Orangtua yang mempunyai anak di usia balita memang akan kerap heran dengan segala tingkah laku yang dilakukannya. Ada kala orangtua akan berteriak keras untuk menghentikan perbuatan si anak, misalnya saat anak mulai mengacak-acak deretan buku, atau memporak-porandakan seisi rumah.

Pada saat demikian, kata pertama yang akan dikeluarkan orangtua adalah kata ‘Jangan’. Namun, orangtua harus berhati-hati pada setiap kata yang Anda ucapkan, bukannya menghentikan si anak malah kata-kata itu justru berdampak buruk bagi anak.

Menurut psikolog Vera Itabiliana Hadiwidjojo, Psi, orang tua disarankan untuk menghindari kalimat negatif yang mengandung kata ‘Jangan!’ Selain mereka sedang anti dilarang, anak juga masih sulit menyimpulkan bentuk kalimat negatif. Contohnya saat anak mencoret tembok, orangtua akan melarang dengan kalimat ’Jangan mencoret tembok nak!’ Padahal menurut penelitian, larangan demikian hanya akan menyebabkan rasa percaya diri anak tidak berkembang maksimal. Akibatnya, saat anak bertumbuh besar anak akan takut melakukan sesuatu hal yang berisiko. Bahkan anak akan tumbuh dengan karakter rasa minder yang tinggi, apatis dan agresif.

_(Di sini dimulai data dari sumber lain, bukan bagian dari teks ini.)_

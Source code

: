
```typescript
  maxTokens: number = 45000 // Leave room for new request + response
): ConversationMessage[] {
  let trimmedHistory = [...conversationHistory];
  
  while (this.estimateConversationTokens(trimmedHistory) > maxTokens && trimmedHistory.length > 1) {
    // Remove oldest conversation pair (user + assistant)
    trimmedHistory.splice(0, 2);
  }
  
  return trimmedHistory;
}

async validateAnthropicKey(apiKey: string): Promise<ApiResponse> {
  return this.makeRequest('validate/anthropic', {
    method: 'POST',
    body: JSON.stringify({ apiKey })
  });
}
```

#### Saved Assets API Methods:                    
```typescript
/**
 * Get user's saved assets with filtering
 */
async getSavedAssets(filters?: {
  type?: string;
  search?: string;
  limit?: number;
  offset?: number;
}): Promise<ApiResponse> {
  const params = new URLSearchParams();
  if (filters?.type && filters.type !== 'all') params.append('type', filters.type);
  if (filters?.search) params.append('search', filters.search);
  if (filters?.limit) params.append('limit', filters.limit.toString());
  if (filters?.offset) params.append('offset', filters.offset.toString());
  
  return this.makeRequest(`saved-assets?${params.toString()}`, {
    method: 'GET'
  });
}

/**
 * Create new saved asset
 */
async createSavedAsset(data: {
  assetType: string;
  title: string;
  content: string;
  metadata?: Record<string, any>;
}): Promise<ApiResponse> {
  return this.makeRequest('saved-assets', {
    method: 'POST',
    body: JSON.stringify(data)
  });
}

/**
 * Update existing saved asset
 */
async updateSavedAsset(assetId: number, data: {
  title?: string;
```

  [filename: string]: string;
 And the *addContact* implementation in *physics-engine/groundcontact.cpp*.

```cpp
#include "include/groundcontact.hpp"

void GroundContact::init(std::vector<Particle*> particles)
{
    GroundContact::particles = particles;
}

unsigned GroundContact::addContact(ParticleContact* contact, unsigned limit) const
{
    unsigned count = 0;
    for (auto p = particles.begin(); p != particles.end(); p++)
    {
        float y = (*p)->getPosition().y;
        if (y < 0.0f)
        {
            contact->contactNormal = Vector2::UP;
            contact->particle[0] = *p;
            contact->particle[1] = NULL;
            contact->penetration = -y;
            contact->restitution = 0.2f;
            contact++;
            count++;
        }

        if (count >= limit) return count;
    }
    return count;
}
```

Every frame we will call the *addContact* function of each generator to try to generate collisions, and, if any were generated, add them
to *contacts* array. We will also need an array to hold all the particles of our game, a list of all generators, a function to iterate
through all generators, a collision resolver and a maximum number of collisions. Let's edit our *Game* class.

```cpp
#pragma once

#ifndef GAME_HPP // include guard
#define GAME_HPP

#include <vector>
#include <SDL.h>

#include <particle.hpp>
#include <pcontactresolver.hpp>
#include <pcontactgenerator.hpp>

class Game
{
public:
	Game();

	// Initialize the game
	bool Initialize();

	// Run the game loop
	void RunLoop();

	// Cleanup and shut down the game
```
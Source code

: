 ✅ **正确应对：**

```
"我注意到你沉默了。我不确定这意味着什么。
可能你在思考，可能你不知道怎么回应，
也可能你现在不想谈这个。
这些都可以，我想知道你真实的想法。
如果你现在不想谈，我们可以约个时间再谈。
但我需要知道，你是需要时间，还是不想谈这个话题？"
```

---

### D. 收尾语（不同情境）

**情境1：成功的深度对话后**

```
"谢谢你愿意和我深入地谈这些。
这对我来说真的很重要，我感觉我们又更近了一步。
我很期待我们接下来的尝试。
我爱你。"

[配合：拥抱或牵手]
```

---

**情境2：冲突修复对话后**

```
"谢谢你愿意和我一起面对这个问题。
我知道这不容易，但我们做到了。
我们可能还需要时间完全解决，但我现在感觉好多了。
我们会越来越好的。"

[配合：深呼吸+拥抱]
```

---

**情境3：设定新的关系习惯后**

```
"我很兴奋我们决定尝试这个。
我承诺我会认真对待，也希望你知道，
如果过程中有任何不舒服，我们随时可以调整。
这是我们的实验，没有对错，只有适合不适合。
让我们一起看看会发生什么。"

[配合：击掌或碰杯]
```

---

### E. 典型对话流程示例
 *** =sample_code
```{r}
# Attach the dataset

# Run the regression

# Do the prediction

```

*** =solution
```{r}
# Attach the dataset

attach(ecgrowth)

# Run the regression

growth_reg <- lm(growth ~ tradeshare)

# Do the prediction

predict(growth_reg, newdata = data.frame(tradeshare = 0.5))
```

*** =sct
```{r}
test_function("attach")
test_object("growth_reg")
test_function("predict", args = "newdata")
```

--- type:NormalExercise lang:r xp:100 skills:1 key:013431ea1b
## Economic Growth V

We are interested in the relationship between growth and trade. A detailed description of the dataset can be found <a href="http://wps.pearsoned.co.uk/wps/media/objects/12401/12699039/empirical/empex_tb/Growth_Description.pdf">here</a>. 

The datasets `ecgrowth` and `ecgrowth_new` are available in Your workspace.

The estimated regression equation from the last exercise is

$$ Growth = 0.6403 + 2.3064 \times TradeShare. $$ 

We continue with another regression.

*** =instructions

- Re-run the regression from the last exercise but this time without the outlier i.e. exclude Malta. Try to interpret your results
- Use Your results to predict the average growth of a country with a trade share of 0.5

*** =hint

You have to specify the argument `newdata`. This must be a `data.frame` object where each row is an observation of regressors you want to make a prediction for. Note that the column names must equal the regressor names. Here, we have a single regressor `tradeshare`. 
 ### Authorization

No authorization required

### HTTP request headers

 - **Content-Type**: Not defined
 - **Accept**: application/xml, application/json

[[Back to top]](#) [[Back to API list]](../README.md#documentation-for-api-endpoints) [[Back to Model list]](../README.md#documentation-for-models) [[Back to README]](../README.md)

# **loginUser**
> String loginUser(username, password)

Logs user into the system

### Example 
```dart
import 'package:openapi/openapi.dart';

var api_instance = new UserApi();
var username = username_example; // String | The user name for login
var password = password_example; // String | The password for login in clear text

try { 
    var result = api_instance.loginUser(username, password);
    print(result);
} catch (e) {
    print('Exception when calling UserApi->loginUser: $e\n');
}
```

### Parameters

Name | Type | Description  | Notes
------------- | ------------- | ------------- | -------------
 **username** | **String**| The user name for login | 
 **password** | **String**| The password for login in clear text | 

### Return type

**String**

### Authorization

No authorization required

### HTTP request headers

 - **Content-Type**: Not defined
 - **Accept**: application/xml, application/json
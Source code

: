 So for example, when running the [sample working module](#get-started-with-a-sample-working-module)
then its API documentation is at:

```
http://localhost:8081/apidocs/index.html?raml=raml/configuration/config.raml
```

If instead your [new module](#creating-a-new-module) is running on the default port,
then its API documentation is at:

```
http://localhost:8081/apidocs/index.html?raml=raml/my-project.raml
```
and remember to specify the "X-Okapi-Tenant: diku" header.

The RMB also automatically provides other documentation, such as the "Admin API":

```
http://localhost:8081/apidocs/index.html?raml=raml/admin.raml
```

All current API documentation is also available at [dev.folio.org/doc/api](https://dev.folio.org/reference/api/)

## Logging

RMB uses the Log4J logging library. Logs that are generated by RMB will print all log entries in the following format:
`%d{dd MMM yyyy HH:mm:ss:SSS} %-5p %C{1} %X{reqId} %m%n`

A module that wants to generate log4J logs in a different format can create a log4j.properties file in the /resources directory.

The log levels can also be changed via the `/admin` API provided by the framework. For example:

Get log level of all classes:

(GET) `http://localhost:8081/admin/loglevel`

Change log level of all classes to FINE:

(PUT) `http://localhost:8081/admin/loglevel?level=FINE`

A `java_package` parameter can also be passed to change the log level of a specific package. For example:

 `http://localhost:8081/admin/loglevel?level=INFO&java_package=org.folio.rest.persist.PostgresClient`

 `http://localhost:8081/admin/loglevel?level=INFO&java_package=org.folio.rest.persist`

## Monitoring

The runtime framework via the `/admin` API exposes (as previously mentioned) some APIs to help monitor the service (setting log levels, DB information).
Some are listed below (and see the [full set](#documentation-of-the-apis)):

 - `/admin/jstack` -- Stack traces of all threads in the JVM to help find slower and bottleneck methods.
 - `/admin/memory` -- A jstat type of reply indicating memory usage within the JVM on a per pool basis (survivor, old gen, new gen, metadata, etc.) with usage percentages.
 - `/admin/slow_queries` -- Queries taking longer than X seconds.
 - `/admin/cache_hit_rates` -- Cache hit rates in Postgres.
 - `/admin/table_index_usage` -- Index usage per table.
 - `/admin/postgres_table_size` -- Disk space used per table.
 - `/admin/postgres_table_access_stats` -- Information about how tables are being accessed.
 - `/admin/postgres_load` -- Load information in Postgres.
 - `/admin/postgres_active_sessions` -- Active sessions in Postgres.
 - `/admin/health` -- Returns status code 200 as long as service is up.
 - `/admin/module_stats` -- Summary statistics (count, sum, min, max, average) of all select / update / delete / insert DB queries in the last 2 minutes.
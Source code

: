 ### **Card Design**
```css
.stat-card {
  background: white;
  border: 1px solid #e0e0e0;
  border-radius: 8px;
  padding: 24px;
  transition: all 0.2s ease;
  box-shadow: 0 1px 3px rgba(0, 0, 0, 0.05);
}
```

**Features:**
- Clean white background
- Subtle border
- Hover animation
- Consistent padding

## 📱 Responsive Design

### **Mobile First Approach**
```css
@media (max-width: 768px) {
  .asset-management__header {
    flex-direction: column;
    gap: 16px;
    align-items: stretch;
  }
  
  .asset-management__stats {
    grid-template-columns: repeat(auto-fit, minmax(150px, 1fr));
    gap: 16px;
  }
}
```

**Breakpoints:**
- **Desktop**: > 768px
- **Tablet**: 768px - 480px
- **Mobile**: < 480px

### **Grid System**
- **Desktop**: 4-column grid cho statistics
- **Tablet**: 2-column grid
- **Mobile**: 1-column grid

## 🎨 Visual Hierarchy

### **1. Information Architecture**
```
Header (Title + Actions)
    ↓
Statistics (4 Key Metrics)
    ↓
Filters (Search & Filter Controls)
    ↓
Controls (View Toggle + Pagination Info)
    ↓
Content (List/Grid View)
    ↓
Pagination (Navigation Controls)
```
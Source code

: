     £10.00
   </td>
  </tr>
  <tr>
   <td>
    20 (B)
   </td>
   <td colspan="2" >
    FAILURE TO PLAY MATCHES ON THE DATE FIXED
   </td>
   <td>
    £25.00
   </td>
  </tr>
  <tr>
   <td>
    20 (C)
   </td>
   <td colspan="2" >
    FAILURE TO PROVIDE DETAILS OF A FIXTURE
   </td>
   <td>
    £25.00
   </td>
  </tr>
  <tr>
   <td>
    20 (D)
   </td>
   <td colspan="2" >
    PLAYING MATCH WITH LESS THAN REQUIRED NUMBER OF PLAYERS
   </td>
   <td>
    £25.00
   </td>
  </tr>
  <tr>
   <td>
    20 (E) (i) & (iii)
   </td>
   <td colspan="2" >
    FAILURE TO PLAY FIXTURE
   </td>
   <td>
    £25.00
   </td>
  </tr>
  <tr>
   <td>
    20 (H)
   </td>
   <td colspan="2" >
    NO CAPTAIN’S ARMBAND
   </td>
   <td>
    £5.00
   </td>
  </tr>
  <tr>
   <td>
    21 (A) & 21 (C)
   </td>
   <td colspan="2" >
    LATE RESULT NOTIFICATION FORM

Bagi para orangtua yang masih menerapkan hal ini bisa mencontoh pola asuh yang diterapkan aktor kawakan sekaligus sutradara film, Lukman Sardi ini. Sebagai orangtua modern, Lukman kerap menangani ketiga anaknya dengan membiasakan diri untuk tidak mengucapkan kata ‘Jangan’ kepada mereka. Menurutnya, kata ‘jangan’ bisa membentuk pribadi anak menjadi tidak berani.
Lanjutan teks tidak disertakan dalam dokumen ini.